Segment Start: Records provided
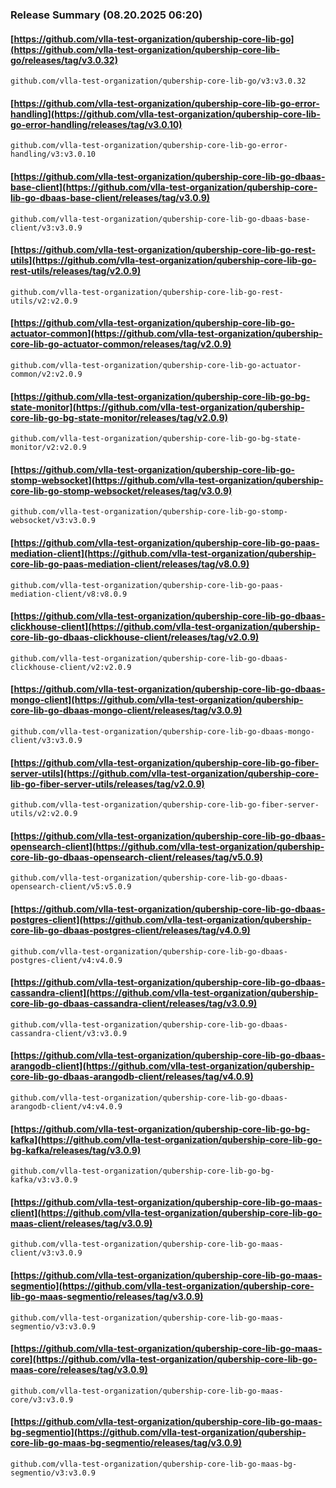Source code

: ### Release Summary (08.20.2025 06:20)
#### [https://github.com/vlla-test-organization/qubership-core-lib-go](https://github.com/vlla-test-organization/qubership-core-lib-go/releases/tag/v3.0.32)
```
github.com/vlla-test-organization/qubership-core-lib-go/v3:v3.0.32
```

#### [https://github.com/vlla-test-organization/qubership-core-lib-go-error-handling](https://github.com/vlla-test-organization/qubership-core-lib-go-error-handling/releases/tag/v3.0.10)
```
github.com/vlla-test-organization/qubership-core-lib-go-error-handling/v3:v3.0.10
```

#### [https://github.com/vlla-test-organization/qubership-core-lib-go-dbaas-base-client](https://github.com/vlla-test-organization/qubership-core-lib-go-dbaas-base-client/releases/tag/v3.0.9)
```
github.com/vlla-test-organization/qubership-core-lib-go-dbaas-base-client/v3:v3.0.9
```

#### [https://github.com/vlla-test-organization/qubership-core-lib-go-rest-utils](https://github.com/vlla-test-organization/qubership-core-lib-go-rest-utils/releases/tag/v2.0.9)
```
github.com/vlla-test-organization/qubership-core-lib-go-rest-utils/v2:v2.0.9
```

#### [https://github.com/vlla-test-organization/qubership-core-lib-go-actuator-common](https://github.com/vlla-test-organization/qubership-core-lib-go-actuator-common/releases/tag/v2.0.9)
```
github.com/vlla-test-organization/qubership-core-lib-go-actuator-common/v2:v2.0.9
```

#### [https://github.com/vlla-test-organization/qubership-core-lib-go-bg-state-monitor](https://github.com/vlla-test-organization/qubership-core-lib-go-bg-state-monitor/releases/tag/v2.0.9)
```
github.com/vlla-test-organization/qubership-core-lib-go-bg-state-monitor/v2:v2.0.9
```

#### [https://github.com/vlla-test-organization/qubership-core-lib-go-stomp-websocket](https://github.com/vlla-test-organization/qubership-core-lib-go-stomp-websocket/releases/tag/v3.0.9)
```
github.com/vlla-test-organization/qubership-core-lib-go-stomp-websocket/v3:v3.0.9
```

#### [https://github.com/vlla-test-organization/qubership-core-lib-go-paas-mediation-client](https://github.com/vlla-test-organization/qubership-core-lib-go-paas-mediation-client/releases/tag/v8.0.9)
```
github.com/vlla-test-organization/qubership-core-lib-go-paas-mediation-client/v8:v8.0.9
```

#### [https://github.com/vlla-test-organization/qubership-core-lib-go-dbaas-clickhouse-client](https://github.com/vlla-test-organization/qubership-core-lib-go-dbaas-clickhouse-client/releases/tag/v2.0.9)
```
github.com/vlla-test-organization/qubership-core-lib-go-dbaas-clickhouse-client/v2:v2.0.9
```

#### [https://github.com/vlla-test-organization/qubership-core-lib-go-dbaas-mongo-client](https://github.com/vlla-test-organization/qubership-core-lib-go-dbaas-mongo-client/releases/tag/v3.0.9)
```
github.com/vlla-test-organization/qubership-core-lib-go-dbaas-mongo-client/v3:v3.0.9
```

#### [https://github.com/vlla-test-organization/qubership-core-lib-go-fiber-server-utils](https://github.com/vlla-test-organization/qubership-core-lib-go-fiber-server-utils/releases/tag/v2.0.9)
```
github.com/vlla-test-organization/qubership-core-lib-go-fiber-server-utils/v2:v2.0.9
```

#### [https://github.com/vlla-test-organization/qubership-core-lib-go-dbaas-opensearch-client](https://github.com/vlla-test-organization/qubership-core-lib-go-dbaas-opensearch-client/releases/tag/v5.0.9)
```
github.com/vlla-test-organization/qubership-core-lib-go-dbaas-opensearch-client/v5:v5.0.9
```

#### [https://github.com/vlla-test-organization/qubership-core-lib-go-dbaas-postgres-client](https://github.com/vlla-test-organization/qubership-core-lib-go-dbaas-postgres-client/releases/tag/v4.0.9)
```
github.com/vlla-test-organization/qubership-core-lib-go-dbaas-postgres-client/v4:v4.0.9
```

#### [https://github.com/vlla-test-organization/qubership-core-lib-go-dbaas-cassandra-client](https://github.com/vlla-test-organization/qubership-core-lib-go-dbaas-cassandra-client/releases/tag/v3.0.9)
```
github.com/vlla-test-organization/qubership-core-lib-go-dbaas-cassandra-client/v3:v3.0.9
```

#### [https://github.com/vlla-test-organization/qubership-core-lib-go-dbaas-arangodb-client](https://github.com/vlla-test-organization/qubership-core-lib-go-dbaas-arangodb-client/releases/tag/v4.0.9)
```
github.com/vlla-test-organization/qubership-core-lib-go-dbaas-arangodb-client/v4:v4.0.9
```

#### [https://github.com/vlla-test-organization/qubership-core-lib-go-bg-kafka](https://github.com/vlla-test-organization/qubership-core-lib-go-bg-kafka/releases/tag/v3.0.9)
```
github.com/vlla-test-organization/qubership-core-lib-go-bg-kafka/v3:v3.0.9
```

#### [https://github.com/vlla-test-organization/qubership-core-lib-go-maas-client](https://github.com/vlla-test-organization/qubership-core-lib-go-maas-client/releases/tag/v3.0.9)
```
github.com/vlla-test-organization/qubership-core-lib-go-maas-client/v3:v3.0.9
```

#### [https://github.com/vlla-test-organization/qubership-core-lib-go-maas-segmentio](https://github.com/vlla-test-organization/qubership-core-lib-go-maas-segmentio/releases/tag/v3.0.9)
```
github.com/vlla-test-organization/qubership-core-lib-go-maas-segmentio/v3:v3.0.9
```

#### [https://github.com/vlla-test-organization/qubership-core-lib-go-maas-core](https://github.com/vlla-test-organization/qubership-core-lib-go-maas-core/releases/tag/v3.0.9)
```
github.com/vlla-test-organization/qubership-core-lib-go-maas-core/v3:v3.0.9
```

#### [https://github.com/vlla-test-organization/qubership-core-lib-go-maas-bg-segmentio](https://github.com/vlla-test-organization/qubership-core-lib-go-maas-bg-segmentio/releases/tag/v3.0.9)
```
github.com/vlla-test-organization/qubership-core-lib-go-maas-bg-segmentio/v3:v3.0.9
```

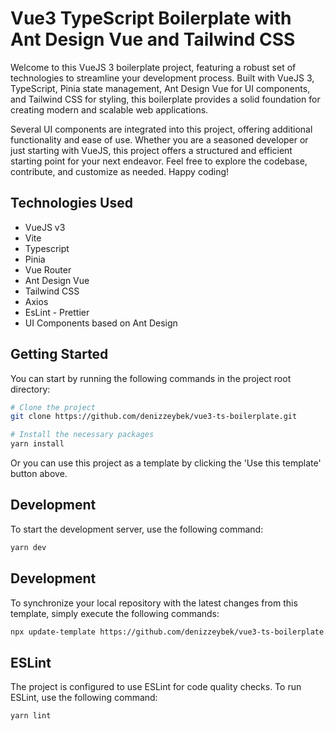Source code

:# Vue3 TypeScript Boilerplate with Ant Design Vue and Tailwind CSS

Welcome to this VueJS 3 boilerplate project, featuring a robust set of technologies to streamline your development process. Built with VueJS 3, TypeScript, Pinia state management, Ant Design Vue for UI components, and Tailwind CSS for styling, this boilerplate provides a solid foundation for creating modern and scalable web applications.

Several UI components are integrated into this project, offering additional functionality and ease of use. Whether you are a seasoned developer or just starting with VueJS, this project offers a structured and efficient starting point for your next endeavor. Feel free to explore the codebase, contribute, and customize as needed. Happy coding!

## Technologies Used

- VueJS v3
- Vite
- Typescript
- Pinia
- Vue Router
- Ant Design Vue
- Tailwind CSS
- Axios
- EsLint - Prettier
- UI Components based on Ant Design

## Getting Started

You can start by running the following commands in the project root directory:

```bash
# Clone the project
git clone https://github.com/denizzeybek/vue3-ts-boilerplate.git

# Install the necessary packages
yarn install
```

Or you can use this project as a template by clicking the 'Use this template' button above.

## Development

To start the development server, use the following command:

```bash
yarn dev
```

## Development

To synchronize your local repository with the latest changes from this template, simply execute the following commands:

```bash
npx update-template https://github.com/denizzeybek/vue3-ts-boilerplate.git
```


## ESLint

The project is configured to use ESLint for code quality checks. To run ESLint, use the following command:

```bash
yarn lint
```
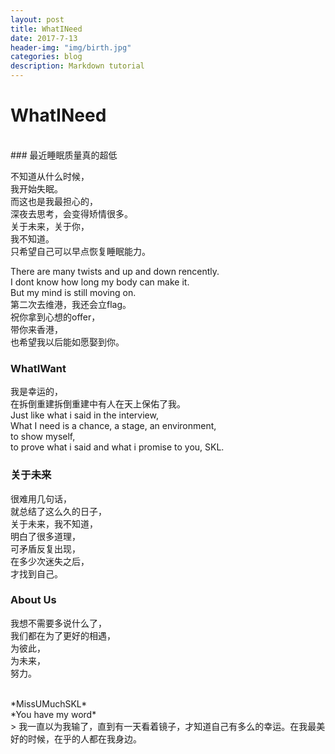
 ```yaml
---
layout: post
title: WhatINeed
date: 2017-7-13
header-img: "img/birth.jpg"
categories: blog
description: Markdown tutorial
---
```


# WhatINeed


<br/>
### 最近睡眠质量真的超低

不知道从什么时候，
<br/>
我开始失眠。
<br/>
而这也是我最担心的，
<br/>
深夜去思考，会变得矫情很多。
<br/>
关于未来，关于你，
<br/>
我不知道。
<br/>
只希望自己可以早点恢复睡眠能力。
<br/>


There are many twists and up and down rencently.
<br/>
I dont know how long my body can make it.
<br/>
But my mind is still moving on.
<br/>
第二次去维港，我还会立flag。
<br/>
祝你拿到心想的offer，
<br/>
带你来香港，
<br/>
也希望我以后能如愿娶到你。


### WhatIWant

我是幸运的，
<br/>
在拆倒重建拆倒重建中有人在天上保佑了我。
<br/>
Just like what i said in the interview,
<br/>
What I need is a chance, a stage, an environment,
<br/>
to show myself,
<br/>
to prove what i said and what i promise to you, SKL.
<br/>

### 关于未来

很难用几句话，
<br/>
就总结了这么久的日子，
<br/>
关于未来，我不知道，
<br/>
明白了很多道理，
<br/>
可矛盾反复出现，
<br/>
在多少次迷失之后，
<br/>
才找到自己。

### About Us

我想不需要多说什么了，
<br/>
我们都在为了更好的相遇，
<br/>
为彼此，
<br/>
为未来，
<br/>
努力。




<br/>
*MissUMuchSKL*
<br/>
*You have my word*
<br/>
> 我一直以为我输了，直到有一天看着镜子，才知道自己有多么的幸运。在我最美好的时候，在乎的人都在我身边。

<br/>
<br/>

<br/>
Segment End: Records provided
## Your objective
Copy every line of the entries in which "Tailwind" can be found.

## Solution
:# Vue3 TypeScript Boilerplate with Ant Design Vue and Tailwind CSS
Welcome to this VueJS 3 boilerplate project, featuring a robust set of technologies to streamline your development process. Built with VueJS 3, TypeScript, Pinia state management, Ant Design Vue for UI components, and Tailwind CSS for styling, this boilerplate provides a solid foundation for creating modern and scalable web applications.
- Tailwind CSS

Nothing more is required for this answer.